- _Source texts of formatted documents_
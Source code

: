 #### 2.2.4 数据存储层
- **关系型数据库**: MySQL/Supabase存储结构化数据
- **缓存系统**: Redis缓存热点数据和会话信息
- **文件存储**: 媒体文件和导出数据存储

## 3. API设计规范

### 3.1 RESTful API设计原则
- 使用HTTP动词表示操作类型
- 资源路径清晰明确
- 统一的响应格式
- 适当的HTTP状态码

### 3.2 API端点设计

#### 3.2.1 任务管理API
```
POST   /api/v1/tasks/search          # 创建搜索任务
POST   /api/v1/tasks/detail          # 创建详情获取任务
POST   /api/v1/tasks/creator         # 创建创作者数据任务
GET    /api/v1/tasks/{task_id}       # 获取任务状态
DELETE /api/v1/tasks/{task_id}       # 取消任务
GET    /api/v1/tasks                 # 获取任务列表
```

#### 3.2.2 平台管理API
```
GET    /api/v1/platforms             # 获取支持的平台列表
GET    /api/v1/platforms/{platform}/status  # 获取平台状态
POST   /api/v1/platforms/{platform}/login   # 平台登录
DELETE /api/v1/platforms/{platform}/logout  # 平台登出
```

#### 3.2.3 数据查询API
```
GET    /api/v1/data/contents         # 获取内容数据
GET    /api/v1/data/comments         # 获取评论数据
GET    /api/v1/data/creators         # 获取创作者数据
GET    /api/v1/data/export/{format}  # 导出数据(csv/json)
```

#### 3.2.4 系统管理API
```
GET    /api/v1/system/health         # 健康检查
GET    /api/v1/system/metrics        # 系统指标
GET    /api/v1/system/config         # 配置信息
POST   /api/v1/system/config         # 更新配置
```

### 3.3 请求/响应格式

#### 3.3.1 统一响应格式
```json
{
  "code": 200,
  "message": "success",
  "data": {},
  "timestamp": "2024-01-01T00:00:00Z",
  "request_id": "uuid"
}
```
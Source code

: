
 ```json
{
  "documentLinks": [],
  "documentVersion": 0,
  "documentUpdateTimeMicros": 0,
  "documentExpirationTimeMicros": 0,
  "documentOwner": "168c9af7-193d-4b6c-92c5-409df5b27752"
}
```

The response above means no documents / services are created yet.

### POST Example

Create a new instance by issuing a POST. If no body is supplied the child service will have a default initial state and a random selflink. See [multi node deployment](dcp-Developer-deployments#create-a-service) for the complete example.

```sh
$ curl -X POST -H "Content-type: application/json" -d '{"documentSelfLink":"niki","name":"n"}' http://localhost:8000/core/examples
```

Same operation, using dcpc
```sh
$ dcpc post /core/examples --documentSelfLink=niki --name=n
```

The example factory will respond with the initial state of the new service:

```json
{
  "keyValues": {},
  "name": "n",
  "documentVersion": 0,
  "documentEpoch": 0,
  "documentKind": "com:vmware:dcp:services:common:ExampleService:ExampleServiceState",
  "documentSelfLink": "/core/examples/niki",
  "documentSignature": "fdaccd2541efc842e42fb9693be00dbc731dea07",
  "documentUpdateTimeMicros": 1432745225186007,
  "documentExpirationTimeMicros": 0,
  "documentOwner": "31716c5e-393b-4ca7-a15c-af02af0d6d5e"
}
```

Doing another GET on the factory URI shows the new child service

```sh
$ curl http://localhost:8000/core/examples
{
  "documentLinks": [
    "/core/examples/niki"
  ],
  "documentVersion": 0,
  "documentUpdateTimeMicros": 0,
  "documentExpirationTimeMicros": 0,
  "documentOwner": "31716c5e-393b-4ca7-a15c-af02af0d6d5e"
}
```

- _AIM OF THE TASK_
Each line of the records that holds the word "dcpc" should be copied out.

- _RESULT_
Same operation, using dcpc
$ dcpc post /core/examples --documentSelfLink=niki --name=n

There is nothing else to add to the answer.